Marxist economics refers instead to "an individuals social capital - individuals are sources neither of creativity and innovation, nor management skill. A problem with that analysis is that it simply cannot explain the substitution problem and lack of demand that occurs when, for instance, an understudy takes on a leading role, or a second author takes over writing a popular book series. At the very least there must be some conditional, if not firm-specific then "class specific, special ability to command premiums for outstanding personal performance.
Neoclassical economics by contrast refers to "the individual in whom the human capital is ... embedded", which implies a strong association of the individual with the instructional capital they learn from, with little or no social capital influence. This is orthogonal to the Marxist view, but not necessarily opposed.
Human development theory reflects both distinctions: it sees labour as the yield of individual capital in the same way that neoclassical macro-economics sees financial capital as the yield of the looser idea of human capital. But the rest problem and social welfare function selection, as well as the subjective factors in behavioral finance, has led to a closer analysis of factors of production.

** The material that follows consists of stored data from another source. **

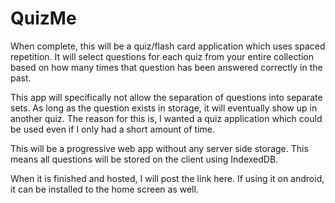 # QuizMe

When complete, this will be a quiz/flash card application which uses spaced repetition.  It will select questions for each quiz from your entire collection based on how many times that question has been answered correctly in the past.  

This app will specifically not allow the separation of questions into separate sets.  As long as the question exists in storage, it will eventually show up in another quiz.  The reason for this is, I wanted a quiz application which could be used even if I only had a short amount of time.

This will be a progressive web app without any server side storage.  This means all questions will be stored on the client using IndexedDB.  

When it is finished and hosted, I will post the link here.  If using it on android, it can be installed to the home screen as well.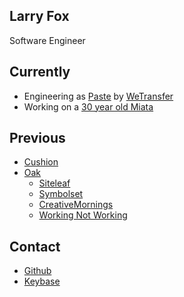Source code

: ## Larry Fox

Software Engineer

## Currently

- Engineering as [Paste] by [WeTransfer]
- Working on a [30 year old Miata]

## Previous

- [Cushion](https://cushionapp.com)
- [Oak](https://oak.is)
  - [Siteleaf](https://siteleaf.com)
  - [Symbolset](https://symbolset.com)
  - [CreativeMornings](https://creativemornings.com)
  - [Working Not Working](https://workingnotworking.com)

## Contact

- [Github](https://github.com/larryfox)
- [Keybase](https://keybase.io/lf)


[Paste]: https://paste.bywetransfer.com
[WeTransfer]: https://wetransfer.com
[30 year old Miata]: /miata
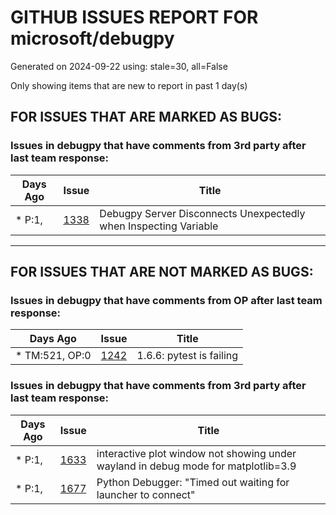
# GITHUB ISSUES REPORT FOR microsoft/debugpy


Generated on 2024-09-22 using: stale=30, all=False


Only showing items that are new to report in past 1 day(s)


## FOR ISSUES THAT ARE MARKED AS BUGS:


### Issues in debugpy that have comments from 3rd party after last team response:

| Days Ago | Issue | Title |
| --- | --- | --- |
 | \* P:1,  |[1338](https://github.com/microsoft/debugpy/issues/1338 "Debugpy Server Disconnects Unexpectedly when Inspecting Variable")  |Debugpy Server Disconnects Unexpectedly when Inspecting Variable |

---

## FOR ISSUES THAT ARE NOT MARKED AS BUGS:


### Issues in debugpy that have comments from OP after last team response:

| Days Ago | Issue | Title |
| --- | --- | --- |
 | \* TM:521, OP:0  |[1242](https://github.com/microsoft/debugpy/issues/1242 "1.6.6: pytest is failing")  |1.6.6: pytest is failing |

### Issues in debugpy that have comments from 3rd party after last team response:

| Days Ago | Issue | Title |
| --- | --- | --- |
 | \* P:1,  |[1633](https://github.com/microsoft/debugpy/issues/1633 "interactive plot window not showing under wayland in debug mode for matplotlib=3.9")  |interactive plot window not showing under wayland in debug mode for matplotlib=3.9 |
 | \* P:1,  |[1677](https://github.com/microsoft/debugpy/issues/1677 "Python Debugger: &quot;Timed out waiting for launcher to connect&quot; ")  |Python Debugger: "Timed out waiting for launcher to connect"  |




















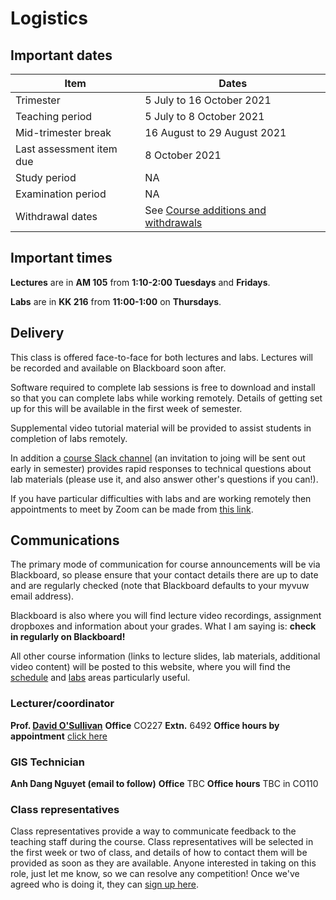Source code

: # Logistics
## Important dates

Item | Dates
 -- | --
Trimester | 5 July to 16 October 2021
Teaching period | 5 July to 8 October 2021
Mid-trimester break | 16 August to 29 August 2021
Last assessment item due | 8 October 2021
Study period | NA
Examination period | NA
Withdrawal dates | See [Course additions and  withdrawals](https://www.wgtn.ac.nz/home/admisenrol/payments/withdrawalsrefunds "Course additions and withdrawals")

## Important times
**Lectures** are in **AM 105** from **1:10-2:00 Tuesdays** and **Fridays**.

**Labs** are in **KK 216** from **11:00-1:00** on **Thursdays**.

## Delivery
This class is offered face-to-face for both lectures and labs. Lectures will be recorded and available on Blackboard soon after.

Software required to complete lab sessions is free to download and install so that you can complete labs while working remotely. Details of getting set up for this will be available in the first week of semester.

Supplemental video tutorial material will be provided to assist students in completion of labs remotely.

In addition a [course Slack channel](https://vuwgeog315t22021.slack.com/ "Course slack channel") (an invitation to joing will be sent out early in semester) provides rapid responses to technical questions about lab materials (please use it, and also answer other's questions if you can!).

If you have particular difficulties with labs and are working remotely then appointments to meet by Zoom can be made from [this link](https://calendly.com/dosullivan "Schedule an office hours appointment").

## Communications
The primary mode of communication for course announcements will be via Blackboard, so please ensure that your contact details there are up to date and are regularly checked (note that Blackboard defaults to your myvuw email address).

Blackboard is also where you will find lecture video recordings, assignment dropboxes and information about your grades. What I am saying is: **check in regularly on Blackboard!**

All other course information (links to lecture slides, lab materials, additional video content) will be posted to this website, where you will find the [schedule](schedule.md) and [labs](labs.md) areas particularly useful.

### Lecturer/coordinator
**Prof. [David O'Sullivan](mailto:david.osullivan@vuw.ac.nz)**
**Office** CO227 **Extn.** 6492 **Office hours by appointment** [click here](https://calendly.com/dosullivan "Schedule an office hours appointment")

### GIS Technician
**Anh Dang Nguyet (email to follow)**
**Office** TBC **Office hours** TBC in CO110

### Class representatives
Class representatives provide a way to communicate feedback to the teaching staff during the course. Class representatives will be selected in the first week or two of class, and details of how to contact them will be provided as soon as they are available. Anyone interested in taking on this role, just let me know, so we can resolve any competition! Once we've agreed who is doing it, they can [sign up here](https://www.vuwsa.org.nz/class-representatives "VUWSA class representatives signup").
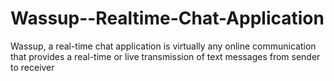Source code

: # Wassup--Realtime-Chat-Application
Wassup, a real-time chat application is virtually any online communication that provides a real-time or live transmission of text messages from sender to receiver
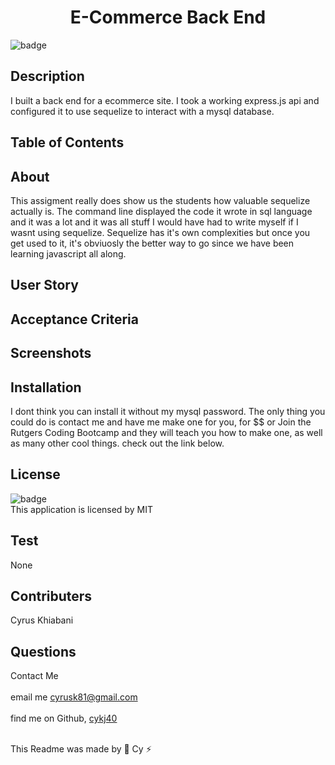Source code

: 
  <h1 align="center">E-Commerce Back End</h1>

  ![badge](https://img.shields.io/badge/license-MIT--brightgreen)<br />

  ## Description 
  I built a back end for a ecommerce site. I took a working express.js api and configured it to use sequelize to interact with a mysql database.

  ## Table of Contents
 

  ## About
  This assigment really does show us the students how valuable sequelize actually is. The command line displayed the code it wrote in sql language and it was a lot and it was all stuff I would have had to write myself if I wasnt using sequelize. Sequelize has it's own complexities but once you get used to it, it's obviuosly the better way to go since we have been learning javascript all along.

  ## User Story

  ## Acceptance Criteria
  
  ## Screenshots
 
  ## Installation
  I dont think you can install it without my mysql password. The only thing you could do is contact me and have me make one for you, for $$ or Join the Rutgers Coding Bootcamp and they will teach you how to make one, as well as many other cool things. check out the link below. 

  ## License
![badge](https://img.shields.io/badge/license-MIT--brightgreen)
<br />
This application is licensed by MIT

## Test 
None

## Contributers
Cyrus Khiabani

## Questions
Contact Me<br />
<br />
 email me cyrusk81@gmail.com<br />
 <br />
 find me on Github,  [cykj40](https://github.com/cykj40)<br />
<br /> 

This Readme was made by 🚀 Cy ⚡


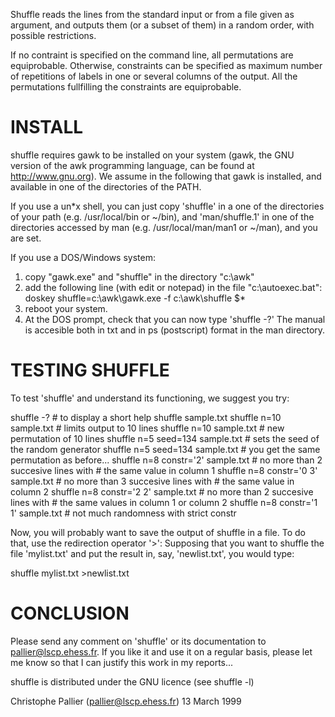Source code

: Shuffle reads the lines from the standard input or from a file given
as argument, and outputs them (or a subset of them) in a random order,
with possible restrictions.

If no contraint is specified on the command line, all permutations are
equiprobable. Otherwise, constraints can be specified as maximum
number of repetitions of labels in one or several columns of the
output. All the permutations fullfilling the constraints are
equiprobable.


INSTALL
=======

shuffle requires gawk to be installed on your system (gawk, the GNU
version of the awk programming language, can be found at
http://www.gnu.org). We assume in the following that gawk is
installed, and available in one of the directories of the PATH.

If you use a un*x shell, you can just copy 'shuffle' in a one of the
directories of your path (e.g. /usr/local/bin or ~/bin), and
'man/shuffle.1' in one of the directories accessed by man
(e.g. /usr/local/man/man1 or ~/man), and you are set.

If you use a DOS/Windows system:
1. copy "gawk.exe" and "shuffle" in the directory "c:\awk"
2. add the following line (with edit or notepad) in the file "c:\autoexec.bat":
	doskey shuffle=c:\awk\gawk.exe -f c:\awk\shuffle $*
3. reboot your system. 
4. At the DOS prompt, check that you can now type 'shuffle -?'
The manual is accesible both in txt and in ps (postscript) format in the man
directory.


TESTING SHUFFLE
===============
 
To test 'shuffle' and understand its functioning, we suggest you try:

shuffle -?               # to display a short help
shuffle sample.txt
shuffle n=10 sample.txt  # limits output to 10 lines
shuffle n=10 sample.txt  # new permutation of 10 lines
shuffle n=5 seed=134 sample.txt # sets the seed of the random generator
shuffle n=5 seed=134 sample.txt # you get the same permutation as before...
shuffle n=8 constr='2' sample.txt # no more than 2 succesive lines with
                                  # the same value in column 1
shuffle n=8 constr='0 3' sample.txt # no more than 3 succesive lines with
                                    # the same value in column 2
shuffle n=8 constr='2 2' sample.txt # no more than 2 succesive lines with
                                    # the same values in column 1 or column 2
shuffle n=8 constr='1 1' sample.txt # not much randomness with strict constr

Now, you will probably want to save the output of shuffle in a file. 
To do that, use the redirection operator '>':
Supposing that you want to shuffle the file 'mylist.txt' and put the result
in, say, 'newlist.txt', you would type:

shuffle mylist.txt >newlist.txt


CONCLUSION
==========

Please send any comment on 'shuffle' or its documentation to
pallier@lscp.ehess.fr. If you like it and use it on a regular basis,
please let me know so that I can justify this work in my reports...

shuffle is distributed under the GNU licence (see shuffle -l)

Christophe Pallier (pallier@lscp.ehess.fr)
13 March 1999

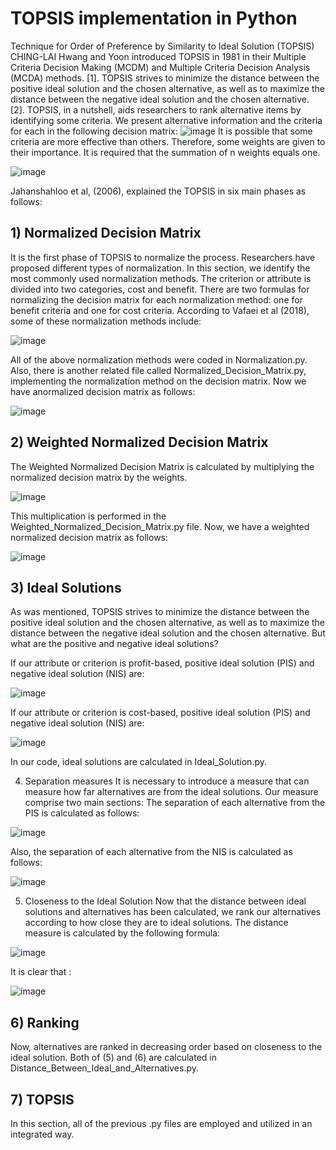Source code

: # TOPSIS implementation in Python
Technique for Order of Preference by Similarity to Ideal Solution (TOPSIS)
CHING-LAI Hwang and Yoon introduced TOPSIS in 1981 in their Multiple Criteria Decision Making (MCDM) and Multiple Criteria Decision Analysis (MCDA) methods. [1]. TOPSIS strives to minimize the distance between the positive ideal solution and the chosen alternative, as well as to maximize the distance between the negative ideal solution and the chosen alternative. [2]. TOPSIS, in a nutshell, aids researchers to rank alternative items by identifying some criteria. We present alternative information and the criteria for each in the following decision matrix:
![image](https://user-images.githubusercontent.com/44522286/131339802-c16bb37c-6479-40e5-b28f-b79471b9bb26.png)
It is possible that some criteria are more effective than others. Therefore, some weights are given to their importance. It is required that the summation of n weights equals one.

![image](https://user-images.githubusercontent.com/44522286/131339921-f9ef0065-ef39-4fd6-bd52-a3e27c51b0bb.png)

Jahanshahloo et al, (2006), explained the TOPSIS in six main phases as follows: 

## 1)	Normalized Decision Matrix
It is the first phase of TOPSIS to normalize the process. Researchers have proposed different types of normalization. In this section, we identify the most commonly used normalization methods. The criterion or attribute is divided into two categories, cost and benefit. There are two formulas for normalizing the decision matrix for each normalization method: one for benefit criteria and one for cost criteria. According to Vafaei et al (2018), some of these normalization methods include:

![image](https://user-images.githubusercontent.com/44522286/131340118-1f755eb0-ea87-4a06-acf1-24a86e25c910.png)

All of the above normalization methods were coded in Normalization.py. Also, there is another related file called Normalized_Decision_Matrix.py, implementing the normalization method on the decision matrix.  Now we have anormalized decision matrix as follows:

![image](https://user-images.githubusercontent.com/44522286/131340180-3ac3ae5e-45f9-4351-a880-10da0227b1ca.png)

## 2)	Weighted Normalized Decision Matrix
The Weighted Normalized Decision Matrix is calculated by multiplying the normalized decision matrix by the weights.

![image](https://user-images.githubusercontent.com/44522286/131340240-28dd0e6c-09db-4eef-a3c3-99c9ad0ac9ab.png)

 This multiplication is performed in the Weighted_Normalized_Decision_Matrix.py file. Now, we have a weighted normalized decision matrix as follows:
 
 ![image](https://user-images.githubusercontent.com/44522286/131340385-b783aa08-cbbe-4987-8ac1-7bfeb839b793.png)

## 3)	Ideal Solutions
As was mentioned, TOPSIS strives to minimize the distance between the positive ideal solution and the chosen alternative, as well as to maximize the distance between the negative ideal solution and the chosen alternative. But what are the positive and negative ideal solutions? 

If our attribute or criterion is profit-based, positive ideal solution (PIS) and negative ideal solution (NIS) are:

![image](https://user-images.githubusercontent.com/44522286/131340856-bcc7f6b3-a812-4b0a-8e1a-7f1c8345094f.png)

If our attribute or criterion is cost-based, positive ideal solution (PIS) and negative ideal solution (NIS) are:

![image](https://user-images.githubusercontent.com/44522286/131340875-ee1777de-cacf-4725-ac2d-2c9bb870e513.png)

In our code, ideal solutions are calculated in Ideal_Solution.py.

4)	Separation measures
It is necessary to introduce a measure that can measure how far alternatives are from the ideal solutions. Our measure comprise two main sections:
The separation of each alternative from the PIS is calculated as follows:

![image](https://user-images.githubusercontent.com/44522286/131340929-b68fa07a-1728-41ac-938b-da4fd0a74cd3.png)

Also, the separation of each alternative from the NIS is calculated as follows:

![image](https://user-images.githubusercontent.com/44522286/131340955-ce9e05d2-bfb4-4544-8d0b-609623881f5f.png)

5)	Closeness to the Ideal Solution
Now that the distance between ideal solutions and alternatives has been calculated, we rank our alternatives according to how close they are to ideal solutions. The distance measure is calculated by the following formula:

![image](https://user-images.githubusercontent.com/44522286/131340990-f18f6d58-93f1-419a-958e-281accd36cfa.png)

It is clear that :

![image](https://user-images.githubusercontent.com/44522286/131341036-7899bc44-4e7b-401b-8c3e-7e22fffd571d.png)

## 6)	Ranking
Now, alternatives are ranked in decreasing order based on closeness to the ideal solution. Both of (5) and (6) are calculated in Distance_Between_Ideal_and_Alternatives.py.
## 7)	TOPSIS
In this section, all of the previous .py files are employed and utilized in an integrated way.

In effect, the financial architecture is no longer trusted as an arbiter of the value of life as it was in neoclassical economics. Money is not seen as values-neutral, but as embodying a set of larger social choices about money supply rules, made by measuring well-being of whole populations.
Fusions of terminology are common. Sociological analysts refer to "individual-level elements of social capital" or "an individual's social capital" or just "individual social capital" while economic analysts often use the phrase firm-specific human capital. In either case the clearly includes individual capital but also some "activity-", "community-" or "firm-specific" social capital (community trust) and instructional capital (sharable knowledge or skills). This is easy to measure: its yield is your salary in your current job.
To the degree this is consistent if you take other work nearby, this opens the questions of what is not "firm-specific" and whether a nation is just a bigger "firm": Some analyses see political capital, or just "influence" or "trust of professionals" as a full style of capital of its own. Some ethicists, most clearly Jane Jacobs, see this as simple corruption. Nonetheless, corruption clearly has a cash value, involves some creativity to arrange, and is a decision factor. It is a skill like any other.
Perhaps because of this, not all theorists recognize individual capital as being as essential as labour, or distinct from social or political influence, or from instructional capacity. These theorists often refer to "intellectual capital", which more properly describes a debate or locus of complexity that arises when individuals take key instructional roles. Some refer to celebrity as another fusion, when individuals take key social roles.
Those who differentiate individual capital tend to see it as something that one can invest in, directly, and see grow, directly. For individual skill, even skill at a highly imitative enterprise, like sports or mastery of a musical instrument, this is very often quite measurable. Many enterprises, for instance, a music conservatory or circus school or creative writing coach, are clearly making a living on the identification and (somewhat) measurable enhancement of the individual.